Заговора без договоренностей между его участниками не бывает, а эти люди очень разобщены. Они на протяжении двух десятилетий выживали, подставляя друг друга, подличая. Каждый из них выстраивал личные отношения с властями, причем в ущерб другим. В нормальных странах это как работает? Я жалуюсь в условный РСПП — и он отстаивает мои интересы, а лично мне незачем договариваться с условным Кремлем или, там, правительством. А у нас каждый индивидуально находит себе «крышу», которая обеспечивает ему защиту бизнес-интересов или помогает организовать экспансию. Кто-то находит крышу в Кремле, кто-то — у силовиков, кто-то — в правительстве. Эти крыши между собой сталкиваются, бодаются, уничтожают друг друга, в том числе — с помощью уголовных дел и посадок. Так было на протяжении, как минимум, тридцати лет, да и до того, при Советском Союзе, ситуация тоже не сильно лучше была. У этих людей нет никаких навыков организации честного взаимодействия, когда ты действуешь не только ради себя, но и ради партнера. Многие из них вообще даже не догадываются, что такое взаимодействие возможно.

— Вы сказали, что какой-то ропот с их стороны может начаться в том случае, если они увидят, что система пошатнулась. А по каким признакам они смогут это увидеть? Как это может выглядеть?

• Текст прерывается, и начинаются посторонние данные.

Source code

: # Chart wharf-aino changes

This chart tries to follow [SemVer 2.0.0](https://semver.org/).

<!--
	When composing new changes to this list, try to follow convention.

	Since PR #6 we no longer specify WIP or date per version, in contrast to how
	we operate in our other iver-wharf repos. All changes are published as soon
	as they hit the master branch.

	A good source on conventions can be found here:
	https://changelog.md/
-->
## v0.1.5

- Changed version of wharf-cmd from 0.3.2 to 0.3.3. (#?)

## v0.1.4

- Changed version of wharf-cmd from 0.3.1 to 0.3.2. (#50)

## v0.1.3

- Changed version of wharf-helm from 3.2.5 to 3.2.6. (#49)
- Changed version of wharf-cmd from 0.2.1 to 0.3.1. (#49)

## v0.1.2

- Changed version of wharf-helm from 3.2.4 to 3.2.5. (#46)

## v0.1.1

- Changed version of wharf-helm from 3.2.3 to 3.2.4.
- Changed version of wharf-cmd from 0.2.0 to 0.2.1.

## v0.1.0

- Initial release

— В первую очередь, речь идет о массовом протесте. Он может начаться ближе к выборам 2024 года. Перспектива заполучить себе Путина еще на 12 лет имеет все шансы взорвать общество. Знаете, политическая наука, та самая, существование которой отрицает Путин, установила: в последние десятилетия число дворцовых переворотов, привязанных к выборам, растет. Как элиты воспринимают неспособность инкумбента переизбраться спокойно и убедительно, без протестов? Как его ослабление. Ну а раз враг слабеет, то можно попробовать нанести удар. В такой закрытой авторитарной системе, как наша, видимых признаков ослабления не так много, выборы — это как раз один из них. Выборы — это источник легитимности и квинтэссенция политики, отправная точка. От нее и танцуют. Даже в автократиях.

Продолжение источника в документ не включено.